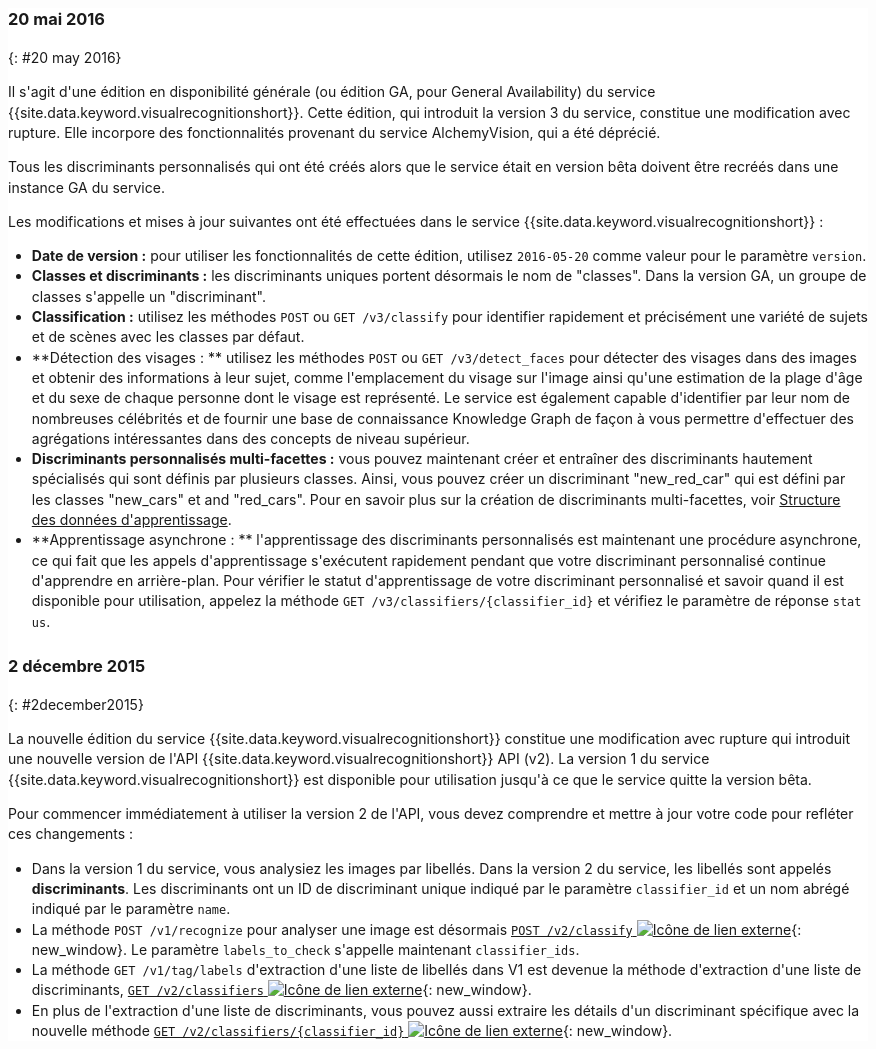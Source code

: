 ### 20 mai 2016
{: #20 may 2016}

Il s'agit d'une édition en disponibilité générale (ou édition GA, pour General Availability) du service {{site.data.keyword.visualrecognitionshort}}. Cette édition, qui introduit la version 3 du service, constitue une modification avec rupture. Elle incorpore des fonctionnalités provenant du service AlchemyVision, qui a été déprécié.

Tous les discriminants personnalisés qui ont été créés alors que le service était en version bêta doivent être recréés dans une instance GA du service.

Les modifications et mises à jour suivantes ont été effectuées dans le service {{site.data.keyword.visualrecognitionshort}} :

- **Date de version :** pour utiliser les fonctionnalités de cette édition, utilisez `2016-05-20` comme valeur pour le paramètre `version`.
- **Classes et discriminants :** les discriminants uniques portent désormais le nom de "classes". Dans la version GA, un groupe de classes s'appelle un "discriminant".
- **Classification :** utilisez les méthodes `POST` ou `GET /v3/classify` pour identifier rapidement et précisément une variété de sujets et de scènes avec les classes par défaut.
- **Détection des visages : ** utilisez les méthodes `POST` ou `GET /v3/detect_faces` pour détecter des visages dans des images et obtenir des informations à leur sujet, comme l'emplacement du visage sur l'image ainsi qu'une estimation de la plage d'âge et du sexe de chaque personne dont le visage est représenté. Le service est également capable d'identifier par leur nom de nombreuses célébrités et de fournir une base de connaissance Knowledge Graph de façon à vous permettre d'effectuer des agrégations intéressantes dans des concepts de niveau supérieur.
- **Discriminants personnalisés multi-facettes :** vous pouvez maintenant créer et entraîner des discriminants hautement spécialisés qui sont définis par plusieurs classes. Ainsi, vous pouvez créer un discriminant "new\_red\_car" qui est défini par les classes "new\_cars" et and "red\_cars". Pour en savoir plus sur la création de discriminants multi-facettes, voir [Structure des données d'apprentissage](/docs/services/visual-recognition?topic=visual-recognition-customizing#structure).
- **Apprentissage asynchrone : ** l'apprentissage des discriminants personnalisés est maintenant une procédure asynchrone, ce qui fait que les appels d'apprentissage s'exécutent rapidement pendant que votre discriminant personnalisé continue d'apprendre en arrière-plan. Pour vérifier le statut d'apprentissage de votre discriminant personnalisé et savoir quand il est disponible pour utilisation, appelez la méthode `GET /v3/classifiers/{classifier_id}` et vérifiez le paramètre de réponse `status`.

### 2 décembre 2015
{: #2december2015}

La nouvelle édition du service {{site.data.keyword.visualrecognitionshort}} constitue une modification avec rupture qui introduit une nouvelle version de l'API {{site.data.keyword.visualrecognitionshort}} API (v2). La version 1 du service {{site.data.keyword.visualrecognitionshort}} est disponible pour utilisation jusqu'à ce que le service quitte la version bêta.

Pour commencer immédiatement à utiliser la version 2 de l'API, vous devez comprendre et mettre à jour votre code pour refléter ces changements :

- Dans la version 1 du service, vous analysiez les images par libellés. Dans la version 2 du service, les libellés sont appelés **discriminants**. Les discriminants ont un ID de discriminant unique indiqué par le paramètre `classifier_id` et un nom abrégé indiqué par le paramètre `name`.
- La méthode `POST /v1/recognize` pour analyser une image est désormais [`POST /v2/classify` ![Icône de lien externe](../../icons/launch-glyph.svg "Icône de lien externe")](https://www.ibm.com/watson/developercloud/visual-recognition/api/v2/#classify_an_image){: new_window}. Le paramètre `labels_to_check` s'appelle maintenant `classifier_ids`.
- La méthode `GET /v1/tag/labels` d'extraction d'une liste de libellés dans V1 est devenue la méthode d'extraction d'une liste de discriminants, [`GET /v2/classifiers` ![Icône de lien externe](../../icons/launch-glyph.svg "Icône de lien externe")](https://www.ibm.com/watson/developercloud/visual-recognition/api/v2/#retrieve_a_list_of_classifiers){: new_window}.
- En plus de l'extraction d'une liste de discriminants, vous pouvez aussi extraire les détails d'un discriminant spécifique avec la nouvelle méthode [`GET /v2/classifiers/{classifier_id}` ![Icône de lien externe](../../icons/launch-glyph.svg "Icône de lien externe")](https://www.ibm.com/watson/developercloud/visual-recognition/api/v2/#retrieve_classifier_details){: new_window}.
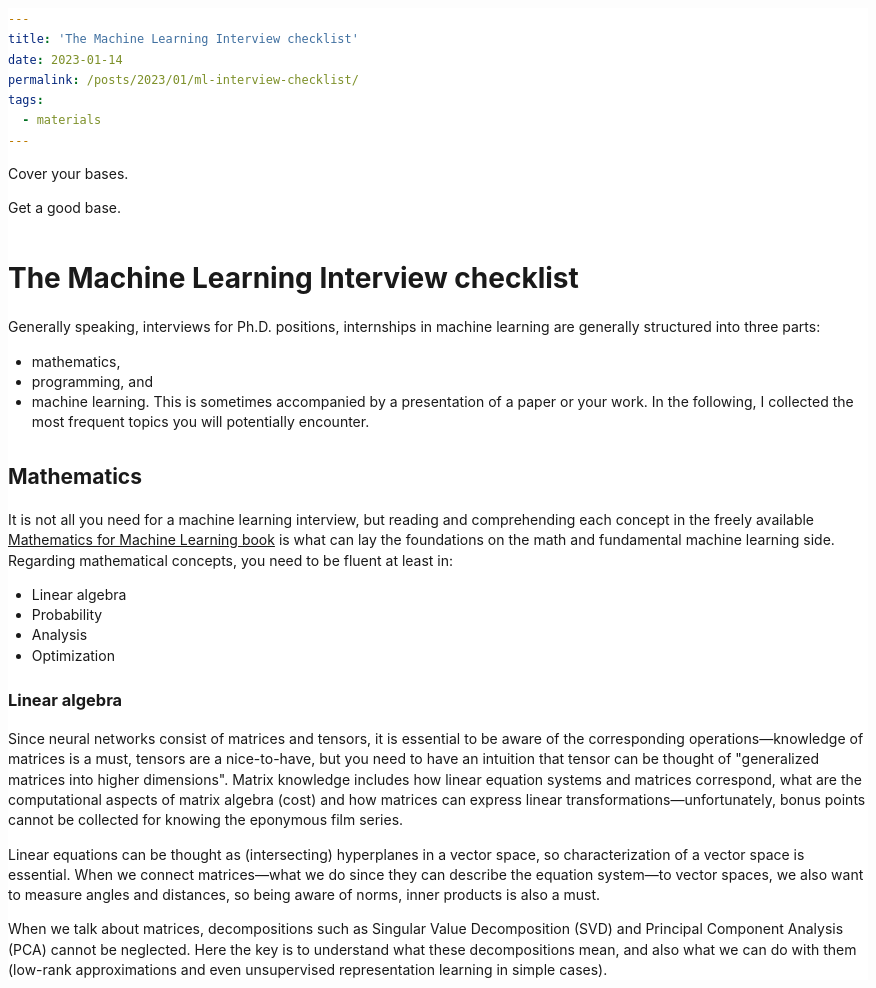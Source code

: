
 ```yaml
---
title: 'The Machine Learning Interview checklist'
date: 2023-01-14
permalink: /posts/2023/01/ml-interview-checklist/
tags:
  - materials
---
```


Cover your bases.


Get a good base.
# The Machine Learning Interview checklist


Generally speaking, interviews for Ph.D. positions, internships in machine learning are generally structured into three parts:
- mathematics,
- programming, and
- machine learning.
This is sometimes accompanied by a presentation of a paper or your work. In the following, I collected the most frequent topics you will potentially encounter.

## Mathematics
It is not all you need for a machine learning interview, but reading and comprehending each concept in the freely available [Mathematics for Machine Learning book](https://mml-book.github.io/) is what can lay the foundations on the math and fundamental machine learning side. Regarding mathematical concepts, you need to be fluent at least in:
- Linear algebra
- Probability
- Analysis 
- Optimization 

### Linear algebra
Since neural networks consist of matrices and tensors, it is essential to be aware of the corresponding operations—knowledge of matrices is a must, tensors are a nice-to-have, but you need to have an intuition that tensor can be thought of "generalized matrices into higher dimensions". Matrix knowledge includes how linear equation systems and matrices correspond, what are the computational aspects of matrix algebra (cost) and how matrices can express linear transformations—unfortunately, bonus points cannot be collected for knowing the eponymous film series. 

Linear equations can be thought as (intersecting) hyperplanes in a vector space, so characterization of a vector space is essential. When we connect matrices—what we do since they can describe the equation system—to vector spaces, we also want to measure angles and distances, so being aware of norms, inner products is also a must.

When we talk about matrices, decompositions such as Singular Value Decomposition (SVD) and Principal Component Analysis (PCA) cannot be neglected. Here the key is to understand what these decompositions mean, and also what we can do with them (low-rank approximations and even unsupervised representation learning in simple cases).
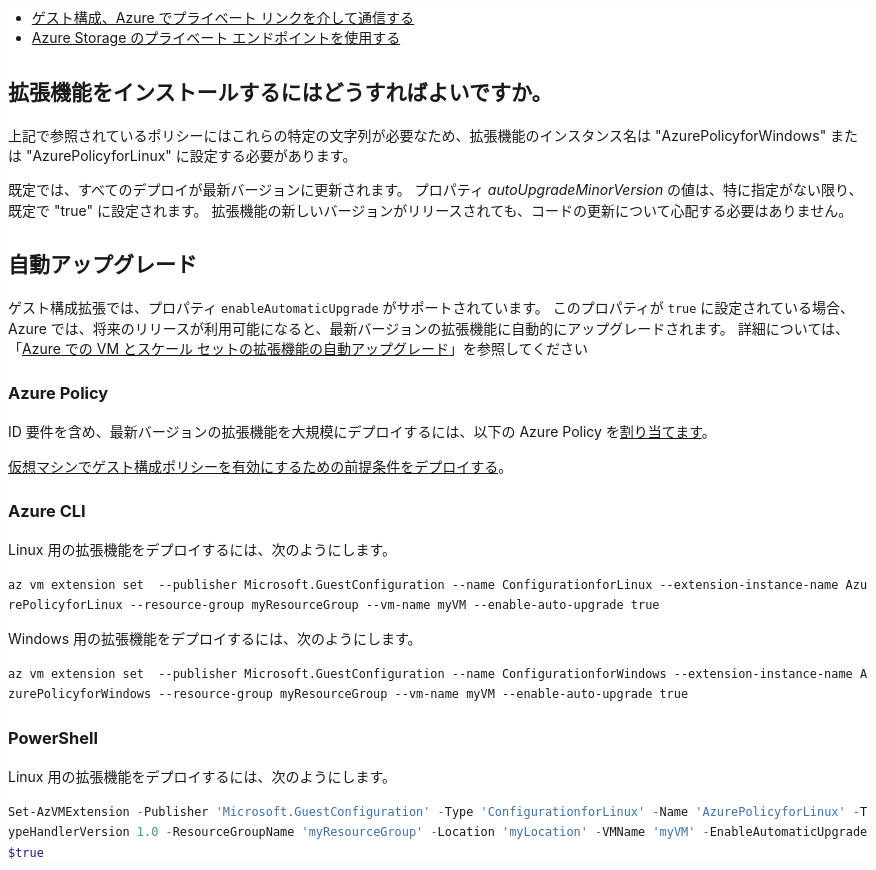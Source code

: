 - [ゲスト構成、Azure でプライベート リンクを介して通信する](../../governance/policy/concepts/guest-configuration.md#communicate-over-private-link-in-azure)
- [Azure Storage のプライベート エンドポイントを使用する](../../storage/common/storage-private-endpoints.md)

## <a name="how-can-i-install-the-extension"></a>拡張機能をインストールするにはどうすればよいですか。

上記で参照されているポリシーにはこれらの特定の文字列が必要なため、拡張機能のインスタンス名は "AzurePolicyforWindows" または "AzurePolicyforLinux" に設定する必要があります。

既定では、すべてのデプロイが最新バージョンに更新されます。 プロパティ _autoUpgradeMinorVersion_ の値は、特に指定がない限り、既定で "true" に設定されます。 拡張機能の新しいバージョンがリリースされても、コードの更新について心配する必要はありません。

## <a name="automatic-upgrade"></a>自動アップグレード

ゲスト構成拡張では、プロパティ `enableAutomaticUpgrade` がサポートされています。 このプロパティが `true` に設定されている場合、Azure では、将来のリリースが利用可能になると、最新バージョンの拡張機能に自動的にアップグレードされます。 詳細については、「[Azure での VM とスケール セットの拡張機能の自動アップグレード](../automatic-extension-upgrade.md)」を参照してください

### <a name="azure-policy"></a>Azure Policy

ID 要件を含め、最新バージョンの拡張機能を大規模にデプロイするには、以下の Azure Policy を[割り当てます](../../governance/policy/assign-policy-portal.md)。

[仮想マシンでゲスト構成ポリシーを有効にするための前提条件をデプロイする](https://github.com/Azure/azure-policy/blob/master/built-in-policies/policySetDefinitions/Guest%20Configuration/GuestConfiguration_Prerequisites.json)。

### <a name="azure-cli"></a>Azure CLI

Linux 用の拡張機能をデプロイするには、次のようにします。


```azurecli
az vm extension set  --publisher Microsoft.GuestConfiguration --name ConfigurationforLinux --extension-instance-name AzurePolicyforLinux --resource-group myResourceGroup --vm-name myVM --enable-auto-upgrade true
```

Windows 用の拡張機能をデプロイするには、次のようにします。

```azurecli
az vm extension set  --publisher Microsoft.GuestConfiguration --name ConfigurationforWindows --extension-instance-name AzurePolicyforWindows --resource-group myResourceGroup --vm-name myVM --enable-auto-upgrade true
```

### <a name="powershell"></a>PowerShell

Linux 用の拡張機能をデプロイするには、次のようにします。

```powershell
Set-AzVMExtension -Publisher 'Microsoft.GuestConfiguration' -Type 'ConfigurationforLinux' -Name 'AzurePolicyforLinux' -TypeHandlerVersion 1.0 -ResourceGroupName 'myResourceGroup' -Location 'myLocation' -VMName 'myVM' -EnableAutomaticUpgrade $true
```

··········

● **WORK REQUIRED**
Your answer should consist of the lines from the listing that hold the word "désormais".

● **TASK OUTPUT**
- **Classes et discriminants :** les discriminants uniques portent désormais le nom de "classes". Dans la version GA, un groupe de classes s'appelle un "discriminant".
- La méthode `POST /v1/recognize` pour analyser une image est désormais [`POST /v2/classify` ![Icône de lien externe](../../icons/launch-glyph.svg "Icône de lien externe")](https://www.ibm.com/watson/developercloud/visual-recognition/api/v2/#classify_an_image){: new_window}. Le paramètre `labels_to_check` s'appelle maintenant `classifier_ids`.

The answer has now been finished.